1. Перейти к содержанию
  2. Перейти к главному меню
  3. К другим проектам DW

Русские вспоминают Германию

Ефим Шуман

17.04.2002

https://p.dw.com/p/26vh

Среди писем, которые получил в последнее время, было и такое письмо радиослушателя из Волгограда Сергея Богданова: «Вы рассказываете в передачах «Читального зала» о книгах, которые выходят в Германии и других странах на немецком языке. И хотя темы многих из этих книг связаны с историей и сегодняшними проблемами России, Украины, бывших соцстран, но всё же хотелось бы услышать о книгах, выходящих на русском языке. Или такие на Западе вообще не печатаются?»

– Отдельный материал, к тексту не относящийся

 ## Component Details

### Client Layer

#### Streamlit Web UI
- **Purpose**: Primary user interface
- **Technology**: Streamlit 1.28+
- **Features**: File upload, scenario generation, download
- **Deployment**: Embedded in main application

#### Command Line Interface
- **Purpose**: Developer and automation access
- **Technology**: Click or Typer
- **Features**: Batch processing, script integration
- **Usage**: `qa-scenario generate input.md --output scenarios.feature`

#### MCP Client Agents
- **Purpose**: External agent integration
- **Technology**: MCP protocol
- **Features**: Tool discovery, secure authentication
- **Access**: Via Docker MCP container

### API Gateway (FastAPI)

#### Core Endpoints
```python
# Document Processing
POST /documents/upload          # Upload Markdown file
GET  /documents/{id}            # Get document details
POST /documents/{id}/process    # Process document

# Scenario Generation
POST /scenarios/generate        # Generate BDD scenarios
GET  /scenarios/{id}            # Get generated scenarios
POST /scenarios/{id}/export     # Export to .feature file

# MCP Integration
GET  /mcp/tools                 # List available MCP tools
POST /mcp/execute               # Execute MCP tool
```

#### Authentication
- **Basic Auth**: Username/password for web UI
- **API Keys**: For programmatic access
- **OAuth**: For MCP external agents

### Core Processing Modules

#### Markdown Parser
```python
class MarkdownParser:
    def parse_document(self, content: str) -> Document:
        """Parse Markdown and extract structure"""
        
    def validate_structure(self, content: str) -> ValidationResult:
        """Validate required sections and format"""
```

Тут сразу несколько вопросов поставлено. Отвечу по порядку. Ну, во–первых, передача «Читальный зал» и должна (так задумывалась) знакомить вас с книгами, выходящими на Западе (в первую очередь, разумеется, в Германии). Кто же вам расскажет об этих книгах, как не мы? Ну, а что касается московских, петербургских, киевских публикаций, то оставим их российским и украинским коллегам–рецензентам.

Есть, правда, исключения. Где–то примерно раз в полгода мы посвящаем специальные обзорные передачи литературе, переведённой с немецкого языка на русский издательствами России и Украины. Кроме того, я приглашаю в «Читальный зал» гостящих в Германии российских писателей и публицистов, рассказываю о совместных немецко–российских и немецко–украинских проектах (ну, например, о книге по истории советской цензуры, опубликованной в Петербурге при поддержке Бохумского университета).

Теперь к главному вопросу, заданному Сергеем Богдановым: «Печатаются ли вообще на Западе книги на русском языке?» В Германии сейчас – очень редко. Но это, по–моему, нормально. Ведь немецкий книжный рынок ориентирован на немецкого читателя, так же, как, скажем, французский – на французского, а российский – на российского читателя. Сколько в России выходит книг на немецком языке (не считая, конечно, словарей, учебных пособий и тому подобных специализированных изданий)? И всё же время от времени в немецких издательствах публикуются книги на русском языке. Не так давно я рассказывал о так называемом «Вуппертальском проекте», начало которому положил замечательный германист Лев Зиновьевич Копелев, выдавленный в брежневскую эпоху время в эмиграцию. Германия глазами русских, Россия глазами немцев, – такова главная тема статей, эссе, исследований, которые публикуются в рамках этого проекта с 1985–го года. Для него российские германисты Ольга Лебедева и Александр Янушкевич готовили в своё время статью «Жуковский и Германия». В конце концов, статья эта стала одной из глав книги, выпущенной кёльнским издательством «Böhlau». Эта книга называется «Германия в зеркале русской словесной культуры 19–начала 20 века». С этой книгой, опубликованной по–русски, мы вас сегодня и познакомим.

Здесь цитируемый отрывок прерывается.